WORK INSTRUCTIONS:
Each line below that carries the string "phone" must appear in the answer.

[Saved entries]
----

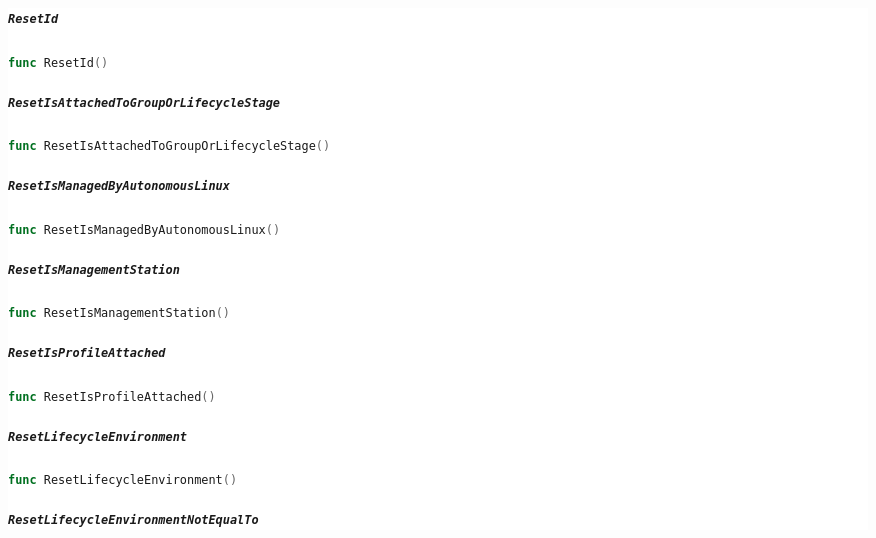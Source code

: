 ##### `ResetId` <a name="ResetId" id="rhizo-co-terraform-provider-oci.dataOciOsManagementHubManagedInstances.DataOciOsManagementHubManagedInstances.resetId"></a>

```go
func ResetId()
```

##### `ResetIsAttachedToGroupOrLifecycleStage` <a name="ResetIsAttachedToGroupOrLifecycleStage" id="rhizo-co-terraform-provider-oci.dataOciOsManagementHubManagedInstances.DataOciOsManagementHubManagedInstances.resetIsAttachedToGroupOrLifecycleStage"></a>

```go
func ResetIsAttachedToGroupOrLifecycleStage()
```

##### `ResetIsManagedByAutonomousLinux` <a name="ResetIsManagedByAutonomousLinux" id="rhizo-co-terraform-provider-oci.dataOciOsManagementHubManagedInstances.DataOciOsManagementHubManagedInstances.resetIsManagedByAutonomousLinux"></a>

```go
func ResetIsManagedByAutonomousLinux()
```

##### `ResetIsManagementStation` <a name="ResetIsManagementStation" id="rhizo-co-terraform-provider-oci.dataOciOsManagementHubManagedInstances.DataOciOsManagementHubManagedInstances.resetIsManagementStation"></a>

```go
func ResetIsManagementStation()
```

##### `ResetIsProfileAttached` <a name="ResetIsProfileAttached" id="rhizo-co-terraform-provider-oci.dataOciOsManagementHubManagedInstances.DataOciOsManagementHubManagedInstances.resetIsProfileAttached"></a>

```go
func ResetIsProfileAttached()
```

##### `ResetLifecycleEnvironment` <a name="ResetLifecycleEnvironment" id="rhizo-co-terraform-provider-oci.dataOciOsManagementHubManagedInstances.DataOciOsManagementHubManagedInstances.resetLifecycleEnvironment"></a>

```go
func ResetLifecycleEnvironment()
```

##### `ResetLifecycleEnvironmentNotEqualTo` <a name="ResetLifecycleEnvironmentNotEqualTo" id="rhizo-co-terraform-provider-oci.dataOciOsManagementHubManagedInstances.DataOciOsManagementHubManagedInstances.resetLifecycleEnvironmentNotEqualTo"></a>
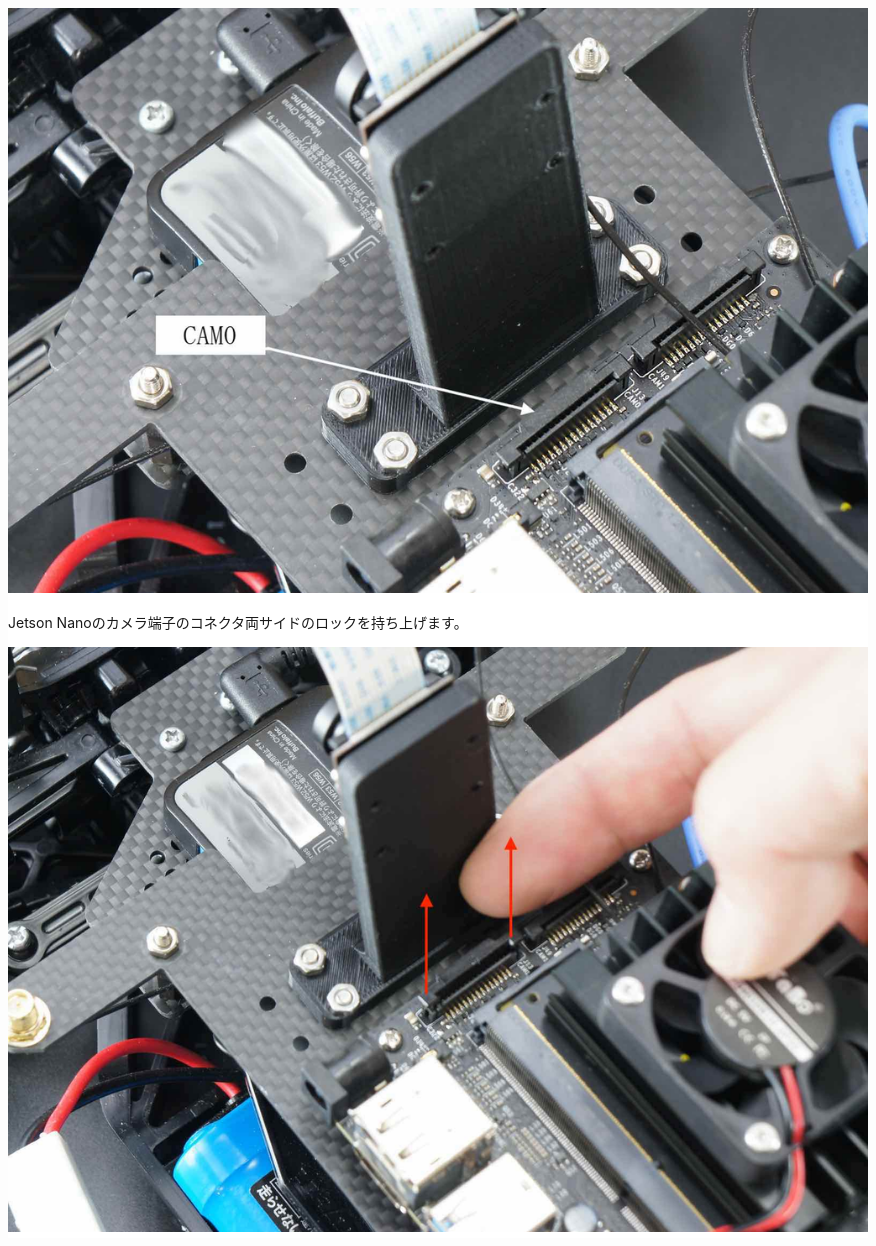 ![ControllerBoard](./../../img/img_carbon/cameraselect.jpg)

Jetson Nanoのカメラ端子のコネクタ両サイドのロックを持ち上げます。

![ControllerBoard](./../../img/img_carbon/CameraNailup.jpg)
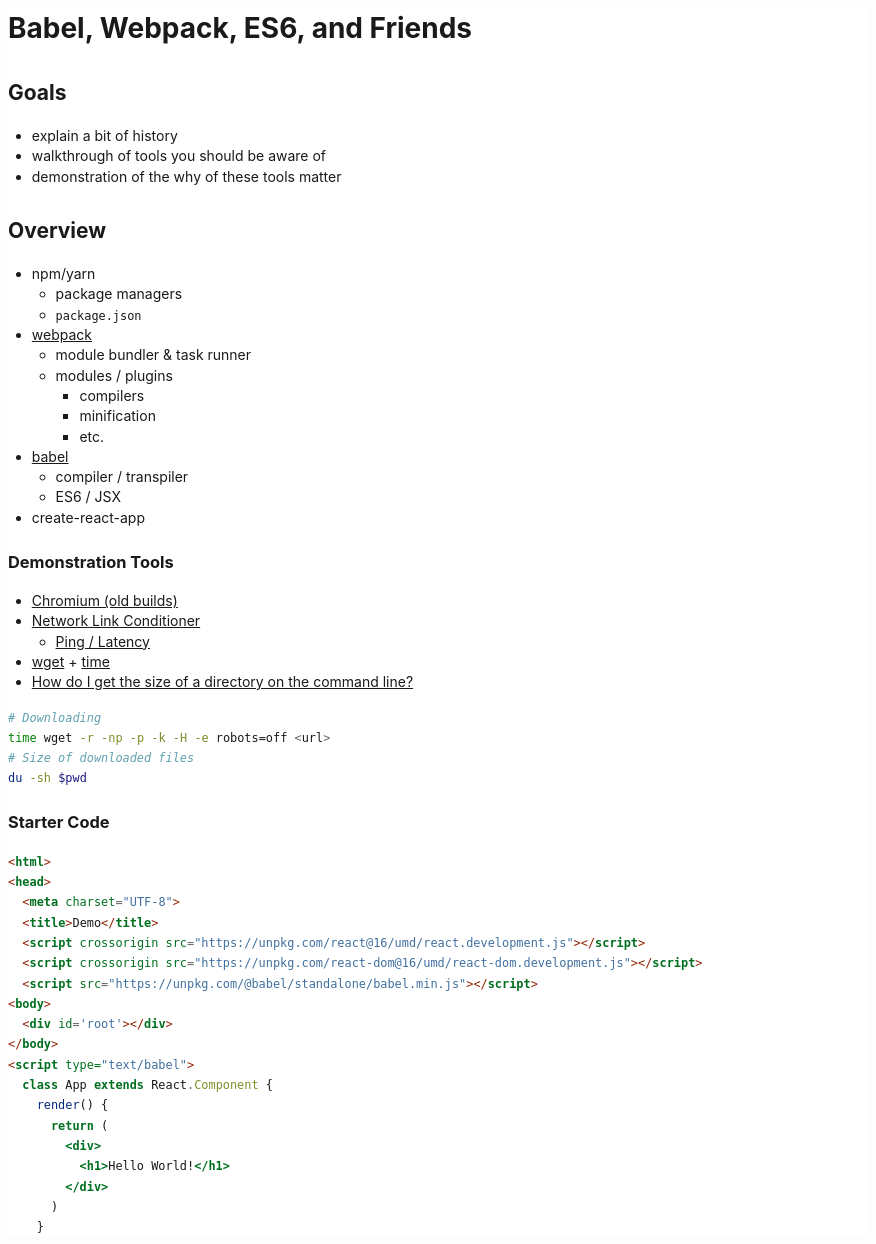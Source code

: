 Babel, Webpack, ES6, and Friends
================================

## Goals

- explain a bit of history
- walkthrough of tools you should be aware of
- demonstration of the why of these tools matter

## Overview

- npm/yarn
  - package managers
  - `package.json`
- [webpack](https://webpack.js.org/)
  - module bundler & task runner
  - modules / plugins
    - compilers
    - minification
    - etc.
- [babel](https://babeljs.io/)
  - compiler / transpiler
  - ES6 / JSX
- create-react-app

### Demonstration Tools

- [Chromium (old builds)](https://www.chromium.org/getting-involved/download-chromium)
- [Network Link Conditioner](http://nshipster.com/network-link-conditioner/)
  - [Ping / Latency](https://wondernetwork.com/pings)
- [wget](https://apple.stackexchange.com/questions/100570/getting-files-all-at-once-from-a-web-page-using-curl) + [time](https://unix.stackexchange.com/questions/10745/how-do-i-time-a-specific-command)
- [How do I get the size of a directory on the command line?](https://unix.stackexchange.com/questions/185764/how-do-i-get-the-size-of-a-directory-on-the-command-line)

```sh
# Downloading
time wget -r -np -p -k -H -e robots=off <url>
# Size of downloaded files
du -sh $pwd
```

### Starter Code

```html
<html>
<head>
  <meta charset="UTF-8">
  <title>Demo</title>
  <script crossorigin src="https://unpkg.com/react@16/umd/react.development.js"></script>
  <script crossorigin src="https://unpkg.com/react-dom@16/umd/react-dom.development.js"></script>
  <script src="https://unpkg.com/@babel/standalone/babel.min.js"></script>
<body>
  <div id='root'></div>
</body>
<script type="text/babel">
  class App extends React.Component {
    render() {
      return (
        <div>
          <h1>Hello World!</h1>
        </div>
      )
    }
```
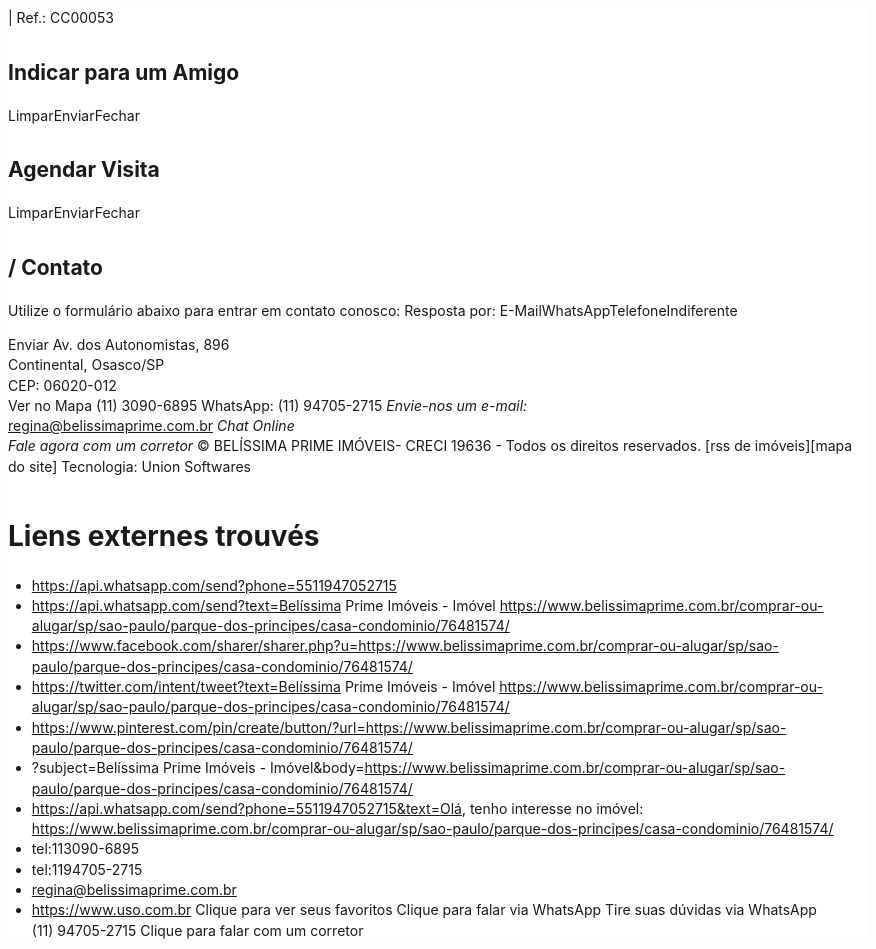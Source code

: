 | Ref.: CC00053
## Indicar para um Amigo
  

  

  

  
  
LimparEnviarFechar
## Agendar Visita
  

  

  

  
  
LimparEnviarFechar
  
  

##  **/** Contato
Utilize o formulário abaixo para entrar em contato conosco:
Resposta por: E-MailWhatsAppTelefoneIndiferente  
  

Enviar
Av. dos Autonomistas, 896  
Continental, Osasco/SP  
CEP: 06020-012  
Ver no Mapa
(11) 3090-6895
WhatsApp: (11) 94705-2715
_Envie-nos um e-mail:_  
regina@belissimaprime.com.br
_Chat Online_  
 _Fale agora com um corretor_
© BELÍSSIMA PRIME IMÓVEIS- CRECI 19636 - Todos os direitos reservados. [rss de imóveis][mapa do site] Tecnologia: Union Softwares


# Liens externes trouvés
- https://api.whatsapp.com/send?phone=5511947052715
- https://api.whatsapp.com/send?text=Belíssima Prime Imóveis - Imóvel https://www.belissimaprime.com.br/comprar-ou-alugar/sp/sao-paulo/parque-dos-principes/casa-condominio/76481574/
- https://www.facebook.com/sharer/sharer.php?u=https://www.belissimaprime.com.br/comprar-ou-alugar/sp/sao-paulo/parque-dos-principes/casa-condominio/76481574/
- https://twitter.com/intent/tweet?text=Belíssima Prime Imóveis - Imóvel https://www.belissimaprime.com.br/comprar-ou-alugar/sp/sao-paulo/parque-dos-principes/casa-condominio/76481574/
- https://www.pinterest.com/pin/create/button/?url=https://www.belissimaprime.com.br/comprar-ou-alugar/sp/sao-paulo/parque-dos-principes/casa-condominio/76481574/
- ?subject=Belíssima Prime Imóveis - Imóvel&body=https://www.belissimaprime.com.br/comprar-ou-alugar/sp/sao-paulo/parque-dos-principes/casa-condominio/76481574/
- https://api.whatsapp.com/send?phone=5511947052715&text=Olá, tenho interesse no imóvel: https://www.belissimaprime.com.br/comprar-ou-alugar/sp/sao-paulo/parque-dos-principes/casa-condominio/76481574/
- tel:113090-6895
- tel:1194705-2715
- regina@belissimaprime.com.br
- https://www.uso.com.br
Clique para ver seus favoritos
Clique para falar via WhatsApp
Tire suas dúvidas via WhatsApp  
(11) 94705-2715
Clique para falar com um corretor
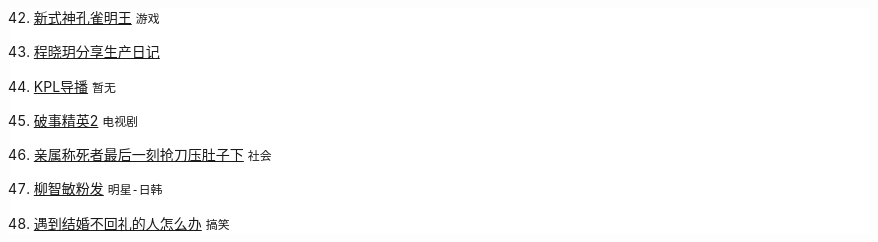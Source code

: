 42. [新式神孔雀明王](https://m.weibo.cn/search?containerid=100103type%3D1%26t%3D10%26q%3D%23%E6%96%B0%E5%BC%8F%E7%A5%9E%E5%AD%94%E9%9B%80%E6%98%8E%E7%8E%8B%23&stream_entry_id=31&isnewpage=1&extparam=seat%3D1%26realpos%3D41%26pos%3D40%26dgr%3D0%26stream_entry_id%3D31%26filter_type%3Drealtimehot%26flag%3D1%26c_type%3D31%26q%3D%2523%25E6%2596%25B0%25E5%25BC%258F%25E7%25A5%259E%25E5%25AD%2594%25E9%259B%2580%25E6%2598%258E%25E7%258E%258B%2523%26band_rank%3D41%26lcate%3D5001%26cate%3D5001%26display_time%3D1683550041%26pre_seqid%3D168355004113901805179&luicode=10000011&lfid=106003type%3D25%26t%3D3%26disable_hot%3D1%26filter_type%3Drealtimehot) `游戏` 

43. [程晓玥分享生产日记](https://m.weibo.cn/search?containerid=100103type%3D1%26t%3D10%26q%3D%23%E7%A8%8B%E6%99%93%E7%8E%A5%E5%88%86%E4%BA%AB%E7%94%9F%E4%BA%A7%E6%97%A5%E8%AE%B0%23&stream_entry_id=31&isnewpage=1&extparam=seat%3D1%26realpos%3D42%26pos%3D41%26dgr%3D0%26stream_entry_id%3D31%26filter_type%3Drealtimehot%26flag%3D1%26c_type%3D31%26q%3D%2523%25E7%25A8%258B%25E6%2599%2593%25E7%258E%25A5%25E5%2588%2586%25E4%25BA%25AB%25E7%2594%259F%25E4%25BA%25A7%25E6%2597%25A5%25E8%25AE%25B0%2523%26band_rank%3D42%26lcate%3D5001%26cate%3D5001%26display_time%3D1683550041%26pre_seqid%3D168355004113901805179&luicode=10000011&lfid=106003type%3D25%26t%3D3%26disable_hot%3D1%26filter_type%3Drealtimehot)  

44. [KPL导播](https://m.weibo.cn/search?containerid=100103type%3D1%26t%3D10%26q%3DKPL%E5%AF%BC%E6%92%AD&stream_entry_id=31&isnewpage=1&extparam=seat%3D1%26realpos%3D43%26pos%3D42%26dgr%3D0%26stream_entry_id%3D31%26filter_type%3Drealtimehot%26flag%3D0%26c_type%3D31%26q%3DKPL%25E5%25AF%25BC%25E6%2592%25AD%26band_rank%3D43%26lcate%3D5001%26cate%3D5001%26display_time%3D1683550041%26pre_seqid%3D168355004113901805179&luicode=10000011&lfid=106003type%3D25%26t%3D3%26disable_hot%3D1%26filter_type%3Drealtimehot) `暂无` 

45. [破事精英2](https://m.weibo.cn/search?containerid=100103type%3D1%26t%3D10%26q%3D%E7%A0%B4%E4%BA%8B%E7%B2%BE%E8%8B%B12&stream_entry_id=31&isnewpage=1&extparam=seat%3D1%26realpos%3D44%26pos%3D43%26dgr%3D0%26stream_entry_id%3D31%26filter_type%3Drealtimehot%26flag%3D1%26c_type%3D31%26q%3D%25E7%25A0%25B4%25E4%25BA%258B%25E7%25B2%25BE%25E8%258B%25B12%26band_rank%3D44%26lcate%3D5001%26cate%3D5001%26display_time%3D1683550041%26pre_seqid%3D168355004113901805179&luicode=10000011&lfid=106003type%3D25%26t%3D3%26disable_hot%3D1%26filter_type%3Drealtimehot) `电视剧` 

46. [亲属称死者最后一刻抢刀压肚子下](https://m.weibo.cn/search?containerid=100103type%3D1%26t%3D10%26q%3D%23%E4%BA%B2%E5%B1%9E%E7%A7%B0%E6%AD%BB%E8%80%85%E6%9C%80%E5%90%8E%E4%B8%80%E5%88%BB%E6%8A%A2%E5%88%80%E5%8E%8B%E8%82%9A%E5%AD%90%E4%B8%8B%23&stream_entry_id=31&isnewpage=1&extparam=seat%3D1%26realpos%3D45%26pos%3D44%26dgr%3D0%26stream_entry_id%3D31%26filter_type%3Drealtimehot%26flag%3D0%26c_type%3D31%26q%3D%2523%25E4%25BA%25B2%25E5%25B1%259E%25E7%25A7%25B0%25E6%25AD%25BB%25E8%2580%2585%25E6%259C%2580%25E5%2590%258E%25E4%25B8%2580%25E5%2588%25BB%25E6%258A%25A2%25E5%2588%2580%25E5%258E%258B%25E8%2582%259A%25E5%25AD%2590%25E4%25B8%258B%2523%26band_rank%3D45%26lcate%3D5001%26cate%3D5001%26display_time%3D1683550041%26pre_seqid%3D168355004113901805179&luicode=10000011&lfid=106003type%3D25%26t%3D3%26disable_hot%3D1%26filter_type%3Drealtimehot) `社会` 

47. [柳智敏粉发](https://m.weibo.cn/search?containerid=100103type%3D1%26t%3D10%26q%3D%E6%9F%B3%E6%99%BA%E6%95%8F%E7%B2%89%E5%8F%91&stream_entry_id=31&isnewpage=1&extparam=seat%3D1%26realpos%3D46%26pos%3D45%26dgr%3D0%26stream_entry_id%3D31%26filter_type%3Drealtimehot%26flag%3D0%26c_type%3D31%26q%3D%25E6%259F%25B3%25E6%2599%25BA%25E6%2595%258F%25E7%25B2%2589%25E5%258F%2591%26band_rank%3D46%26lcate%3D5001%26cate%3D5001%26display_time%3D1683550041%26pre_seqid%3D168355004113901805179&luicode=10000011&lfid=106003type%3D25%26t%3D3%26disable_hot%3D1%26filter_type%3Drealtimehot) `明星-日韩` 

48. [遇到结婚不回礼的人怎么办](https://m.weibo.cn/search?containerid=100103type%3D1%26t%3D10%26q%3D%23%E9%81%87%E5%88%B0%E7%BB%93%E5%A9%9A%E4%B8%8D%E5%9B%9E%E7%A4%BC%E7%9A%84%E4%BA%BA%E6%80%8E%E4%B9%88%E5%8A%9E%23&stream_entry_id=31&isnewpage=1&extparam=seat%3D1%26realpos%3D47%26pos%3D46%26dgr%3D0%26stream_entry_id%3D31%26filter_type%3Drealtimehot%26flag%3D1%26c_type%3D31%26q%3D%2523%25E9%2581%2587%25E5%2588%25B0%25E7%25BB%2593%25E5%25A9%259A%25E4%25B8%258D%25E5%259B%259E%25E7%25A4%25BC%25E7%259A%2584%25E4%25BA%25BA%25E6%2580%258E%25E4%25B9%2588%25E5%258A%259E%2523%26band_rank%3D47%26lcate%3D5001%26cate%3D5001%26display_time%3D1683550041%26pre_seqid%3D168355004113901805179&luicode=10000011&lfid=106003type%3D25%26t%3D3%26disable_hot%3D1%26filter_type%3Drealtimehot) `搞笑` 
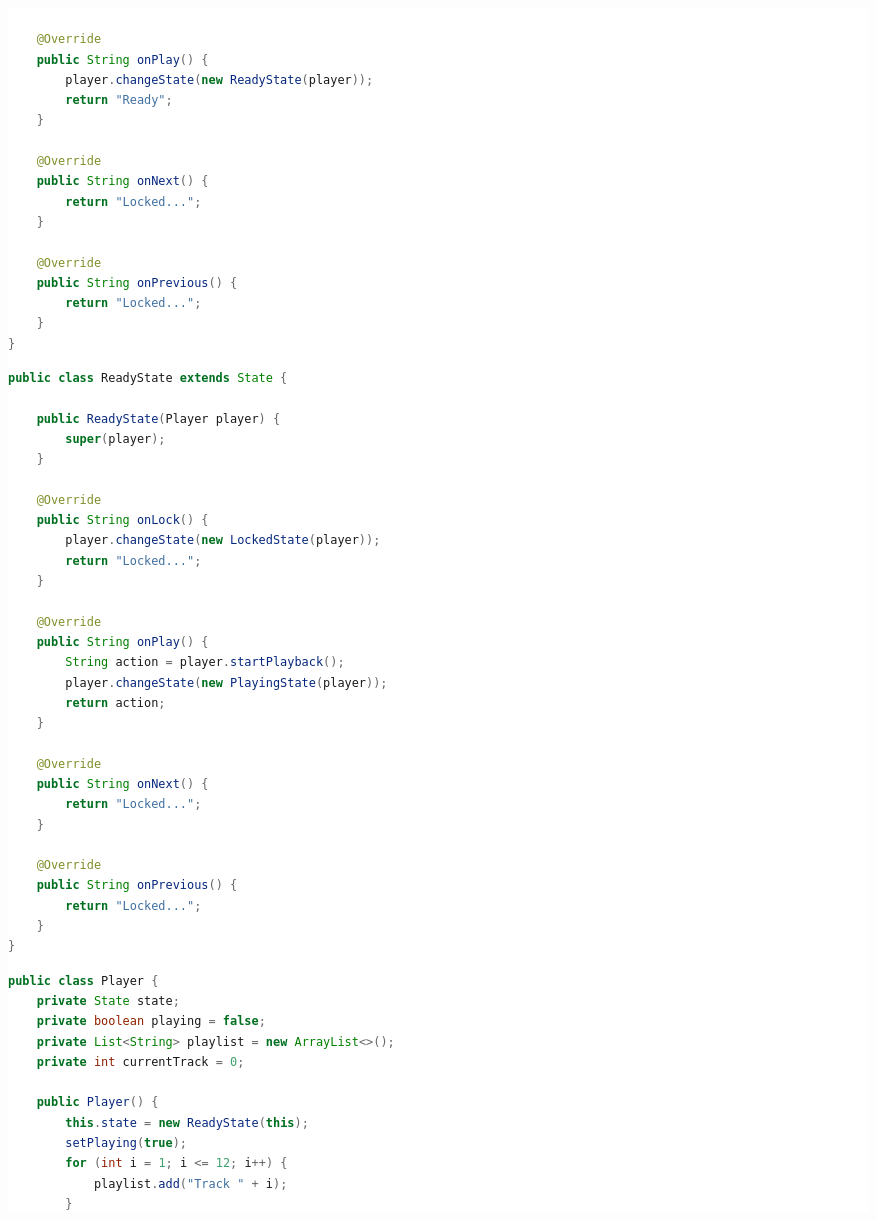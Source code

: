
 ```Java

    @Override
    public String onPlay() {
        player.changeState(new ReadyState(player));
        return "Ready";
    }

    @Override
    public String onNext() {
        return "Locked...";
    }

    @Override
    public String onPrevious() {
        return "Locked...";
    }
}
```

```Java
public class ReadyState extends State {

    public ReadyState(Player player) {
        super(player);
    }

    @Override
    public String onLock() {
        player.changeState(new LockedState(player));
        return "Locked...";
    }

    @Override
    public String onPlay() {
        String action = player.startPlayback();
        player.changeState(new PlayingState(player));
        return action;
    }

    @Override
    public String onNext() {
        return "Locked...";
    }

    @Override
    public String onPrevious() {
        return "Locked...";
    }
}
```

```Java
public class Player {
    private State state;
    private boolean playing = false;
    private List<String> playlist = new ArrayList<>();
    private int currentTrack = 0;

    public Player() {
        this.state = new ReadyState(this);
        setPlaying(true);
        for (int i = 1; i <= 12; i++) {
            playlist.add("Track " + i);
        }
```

----

WRITTEN REPLY:
- https://api.whatsapp.com/send?phone=5511947052715
- https://api.whatsapp.com/send?phone=5511947052715&text=Olá, tenho interesse no imóvel: https://www.belissimaprime.com.br/comprar-ou-alugar/sp/sao-paulo/parque-dos-principes/casa-condominio/76481574/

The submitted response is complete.